## Goal of the exercise
Give back only the lines in the records below from the one with "IPv6 Internet Protocol version 6" to the one with "MBMS Multimedia Broadcast/Multicast Service", both inclusive, word for word.

## Extracted data entries
★ ★ ★
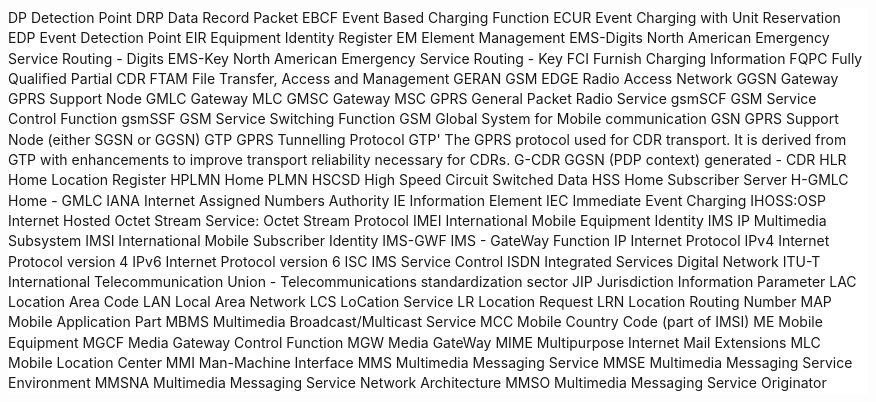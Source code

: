 DP Detection Point
DRP Data Record Packet
EBCF Event Based Charging Function
ECUR Event Charging with Unit Reservation
EDP Event Detection Point
EIR Equipment Identity Register
EM Element Management
EMS-Digits North American Emergency Service Routing - Digits
EMS-Key North American Emergency Service Routing - Key
FCI Furnish Charging Information
FQPC Fully Qualified Partial CDR
FTAM File Transfer, Access and Management
GERAN GSM EDGE Radio Access Network
GGSN Gateway GPRS Support Node
GMLC Gateway MLC
GMSC Gateway MSC
GPRS General Packet Radio Service
gsmSCF GSM Service Control Function
gsmSSF GSM Service Switching Function
GSM Global System for Mobile communication
GSN GPRS Support Node (either SGSN or GGSN)
GTP GPRS Tunnelling Protocol
GTP\' The GPRS protocol used for CDR transport. It is derived from GTP with
enhancements to improve transport reliability necessary for CDRs.
G-CDR GGSN (PDP context) generated - CDR
HLR Home Location Register
HPLMN Home PLMN
HSCSD High Speed Circuit Switched Data
HSS Home Subscriber Server
H-GMLC Home - GMLC
IANA Internet Assigned Numbers Authority
IE Information Element
IEC Immediate Event Charging
IHOSS:OSP Internet Hosted Octet Stream Service: Octet Stream Protocol
IMEI International Mobile Equipment Identity
IMS IP Multimedia Subsystem
IMSI International Mobile Subscriber Identity
IMS-GWF IMS - GateWay Function
IP Internet Protocol
IPv4 Internet Protocol version 4
IPv6 Internet Protocol version 6
ISC IMS Service Control
ISDN Integrated Services Digital Network
ITU-T International Telecommunication Union - Telecommunications
standardization sector
JIP Jurisdiction Information Parameter
LAC Location Area Code
LAN Local Area Network
LCS LoCation Service
LR Location Request
LRN Location Routing Number
MAP Mobile Application Part
MBMS Multimedia Broadcast/Multicast Service
MCC Mobile Country Code (part of IMSI)
ME Mobile Equipment
MGCF Media Gateway Control Function
MGW Media GateWay
MIME Multipurpose Internet Mail Extensions
MLC Mobile Location Center
MMI Man-Machine Interface
MMS Multimedia Messaging Service
MMSE Multimedia Messaging Service Environment
MMSNA Multimedia Messaging Service Network Architecture
MMSO Multimedia Messaging Service Originator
★ ★ ★
## Task response
IPv6 Internet Protocol version 6
ISC IMS Service Control
ISDN Integrated Services Digital Network
ITU-T International Telecommunication Union - Telecommunications
standardization sector
JIP Jurisdiction Information Parameter
LAC Location Area Code
LAN Local Area Network
LCS LoCation Service
LR Location Request
LRN Location Routing Number
MAP Mobile Application Part
MBMS Multimedia Broadcast/Multicast Service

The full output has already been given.